How the intervention might work
Rituximab is a chimeric mouse-human monoclonal immunoglobulin G1 antibody against the CD20 antigen on the surface of B lymphocytes (Borker 2011). The binding of rituximab to CD20, which is a B-cell differentiation maker, may cause B-cell death that produces inhibitors in three ways, including complement-dependent cytotoxicity (CDC), stimulation of apoptosis, or antibody-dependent cell-mediated cytotoxicity (ADCC) (Selewski 2010). Rituximab targets the CD20+ B-cells, with a rapid and sustained elimination. Generally, rituximab is used as second-line treatment for inhibitors, if a patient is resistant to ITI. It is hypothesized that rituximab can reduce inhibitor titre to facilitate ITI in resistant inhibitor cases. A national cohort in the UK has showed the efficacy of this treatment (Collins 2009). Rituximab has been used for treating people with hemophilia with inhibitors with a response rate of up to 63% (Borker 2011).
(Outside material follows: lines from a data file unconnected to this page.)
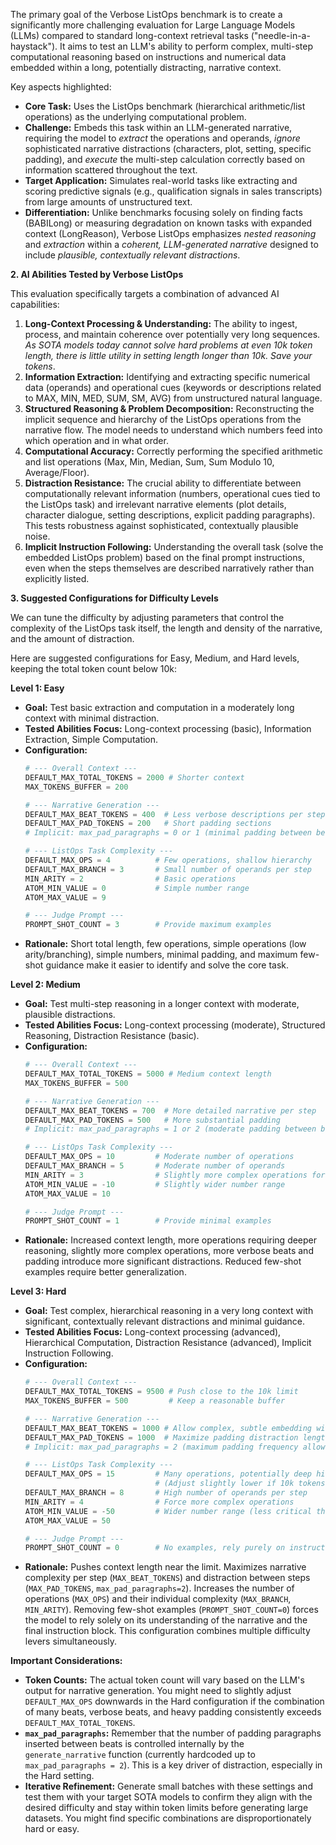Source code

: The primary goal of the Verbose ListOps benchmark is to create a significantly more challenging evaluation for Large Language Models (LLMs) compared to standard long-context retrieval tasks ("needle-in-a-haystack"). It aims to test an LLM's ability to perform complex, multi-step computational reasoning based on instructions and numerical data embedded within a long, potentially distracting, narrative context.

Key aspects highlighted:
*   **Core Task:** Uses the ListOps benchmark (hierarchical arithmetic/list operations) as the underlying computational problem.
*   **Challenge:** Embeds this task within an LLM-generated narrative, requiring the model to *extract* the operations and operands, *ignore* sophisticated narrative distractions (characters, plot, setting, specific padding), and *execute* the multi-step calculation correctly based on information scattered throughout the text.
*   **Target Application:** Simulates real-world tasks like extracting and scoring predictive signals (e.g., qualification signals in sales transcripts) from large amounts of unstructured text.
*   **Differentiation:** Unlike benchmarks focusing solely on finding facts (BABILong) or measuring degradation on known tasks with expanded context (LongReason), Verbose ListOps emphasizes *nested reasoning* and *extraction* within a *coherent, LLM-generated narrative* designed to include *plausible, contextually relevant distractions*.

**2. AI Abilities Tested by Verbose ListOps**

This evaluation specifically targets a combination of advanced AI capabilities:

1.  **Long-Context Processing & Understanding:** The ability to ingest, process, and maintain coherence over potentially very long sequences. *As SOTA models today cannot solve hard problems at even 10k token length, there is little utility in setting length longer than 10k. Save your tokens*.
2.  **Information Extraction:** Identifying and extracting specific numerical data (operands) and operational cues (keywords or descriptions related to MAX, MIN, MED, SUM, SM, AVG) from unstructured natural language.
3.  **Structured Reasoning & Problem Decomposition:** Reconstructing the implicit sequence and hierarchy of the ListOps operations from the narrative flow. The model needs to understand which numbers feed into which operation and in what order.
4.  **Computational Accuracy:** Correctly performing the specified arithmetic and list operations (Max, Min, Median, Sum, Sum Modulo 10, Average/Floor).
5.  **Distraction Resistance:** The crucial ability to differentiate between computationally relevant information (numbers, operational cues tied to the ListOps task) and irrelevant narrative elements (plot details, character dialogue, setting descriptions, explicit padding paragraphs). This tests robustness against sophisticated, contextually plausible noise.
6.  **Implicit Instruction Following:** Understanding the overall task (solve the embedded ListOps problem) based on the final prompt instructions, even when the steps themselves are described narratively rather than explicitly listed.

**3. Suggested Configurations for Difficulty Levels**

We can tune the difficulty by adjusting parameters that control the complexity of the ListOps task itself, the length and density of the narrative, and the amount of distraction.

Here are suggested configurations for Easy, Medium, and Hard levels, keeping the total token count below 10k:

**Level 1: Easy**

*   **Goal:** Test basic extraction and computation in a moderately long context with minimal distraction.
*   **Tested Abilities Focus:** Long-context processing (basic), Information Extraction, Simple Computation.
*   **Configuration:**
    ```python
    # --- Overall Context ---
    DEFAULT_MAX_TOTAL_TOKENS = 2000 # Shorter context
    MAX_TOKENS_BUFFER = 200

    # --- Narrative Generation ---
    DEFAULT_MAX_BEAT_TOKENS = 400  # Less verbose descriptions per step
    DEFAULT_MAX_PAD_TOKENS = 200   # Short padding sections
    # Implicit: max_pad_paragraphs = 0 or 1 (minimal padding between beats)

    # --- ListOps Task Complexity ---
    DEFAULT_MAX_OPS = 4          # Few operations, shallow hierarchy
    DEFAULT_MAX_BRANCH = 3       # Small number of operands per step
    MIN_ARITY = 2                # Basic operations
    ATOM_MIN_VALUE = 0           # Simple number range
    ATOM_MAX_VALUE = 9

    # --- Judge Prompt ---
    PROMPT_SHOT_COUNT = 3        # Provide maximum examples
    ```
*   **Rationale:** Short total length, few operations, simple operations (low arity/branching), simple numbers, minimal padding, and maximum few-shot guidance make it easier to identify and solve the core task.

**Level 2: Medium**

*   **Goal:** Test multi-step reasoning in a longer context with moderate, plausible distractions.
*   **Tested Abilities Focus:** Long-context processing (moderate), Structured Reasoning, Distraction Resistance (basic).
*   **Configuration:**
    ```python
    # --- Overall Context ---
    DEFAULT_MAX_TOTAL_TOKENS = 5000 # Medium context length
    MAX_TOKENS_BUFFER = 500

    # --- Narrative Generation ---
    DEFAULT_MAX_BEAT_TOKENS = 700  # More detailed narrative per step
    DEFAULT_MAX_PAD_TOKENS = 500   # More substantial padding
    # Implicit: max_pad_paragraphs = 1 or 2 (moderate padding between beats)

    # --- ListOps Task Complexity ---
    DEFAULT_MAX_OPS = 10         # Moderate number of operations
    DEFAULT_MAX_BRANCH = 5       # Moderate number of operands
    MIN_ARITY = 3                # Slightly more complex operations forced
    ATOM_MIN_VALUE = -10         # Slightly wider number range
    ATOM_MAX_VALUE = 10

    # --- Judge Prompt ---
    PROMPT_SHOT_COUNT = 1        # Provide minimal examples
    ```
*   **Rationale:** Increased context length, more operations requiring deeper reasoning, slightly more complex operations, more verbose beats and padding introduce more significant distractions. Reduced few-shot examples require better generalization.

**Level 3: Hard**

*   **Goal:** Test complex, hierarchical reasoning in a very long context with significant, contextually relevant distractions and minimal guidance.
*   **Tested Abilities Focus:** Long-context processing (advanced), Hierarchical Computation, Distraction Resistance (advanced), Implicit Instruction Following.
*   **Configuration:**
    ```python
    # --- Overall Context ---
    DEFAULT_MAX_TOTAL_TOKENS = 9500 # Push close to the 10k limit
    MAX_TOKENS_BUFFER = 500         # Keep a reasonable buffer

    # --- Narrative Generation ---
    DEFAULT_MAX_BEAT_TOKENS = 1000 # Allow complex, subtle embedding within beats
    DEFAULT_MAX_PAD_TOKENS = 1000  # Maximize padding distraction length
    # Implicit: max_pad_paragraphs = 2 (maximum padding frequency allowed by code)

    # --- ListOps Task Complexity ---
    DEFAULT_MAX_OPS = 15         # Many operations, potentially deep hierarchy
                                 # (Adjust slightly lower if 10k tokens is consistently exceeded)
    DEFAULT_MAX_BRANCH = 8       # High number of operands per step
    MIN_ARITY = 4                # Force more complex operations
    ATOM_MIN_VALUE = -50         # Wider number range (less critical than structure)
    ATOM_MAX_VALUE = 50

    # --- Judge Prompt ---
    PROMPT_SHOT_COUNT = 0        # No examples, rely purely on instructions
    ```
*   **Rationale:** Pushes context length near the limit. Maximizes narrative complexity per step (`MAX_BEAT_TOKENS`) and distraction between steps (`MAX_PAD_TOKENS`, `max_pad_paragraphs=2`). Increases the number of operations (`MAX_OPS`) and their individual complexity (`MAX_BRANCH`, `MIN_ARITY`). Removing few-shot examples (`PROMPT_SHOT_COUNT=0`) forces the model to rely solely on its understanding of the narrative and the final instruction block. This configuration combines multiple difficulty levers simultaneously.

**Important Considerations:**

*   **Token Counts:** The actual token count will vary based on the LLM's output for narrative generation. You might need to slightly adjust `DEFAULT_MAX_OPS` downwards in the Hard configuration if the combination of many beats, verbose beats, and heavy padding consistently exceeds `DEFAULT_MAX_TOTAL_TOKENS`.
*   **`max_pad_paragraphs`:** Remember that the number of padding paragraphs inserted between beats is controlled internally by the `generate_narrative` function (currently hardcoded up to `max_pad_paragraphs = 2`). This is a key driver of distraction, especially in the Hard setting.
*   **Iterative Refinement:** Generate small batches with these settings and test them with your target SOTA models to confirm they align with the desired difficulty and stay within token limits before generating large datasets. You might find specific combinations are disproportionately hard or easy.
Why it is important to do this review
Two non-Cochrane systematic reviews have examined the literature on rituximab for treating children with hemophilia who express clotting factor inhibitors. One review, published in 2008, was based on studies including only patients with congenital hemophilia, and it did not report conclusions specifically about children (Franchini 2008). Another review, published in 2007, included eight children with hemophilia (Giulino 2007). These two reviews included only case reports and case series involving a relatively small number of patients, making the reviews potentially biased and imprecise. The two reviews were unable to draw definitive conclusions or make recommendations about using rituximab to manage hemophilia in children with clotting factor inhibitors.
Although rituximab has become widely available as a therapy option, its high price and the lack of definitive evidence about its efficacy and safety remain barriers to its acceptance by patients and physicians. To guide both groups as they decide on the most appropriate hemophilia treatment, we will undertake a Cochrane systematic review to evaluate the efficacy and safety of rituximab to eradicate inhibitors complicating congential hemophilia treatment in children.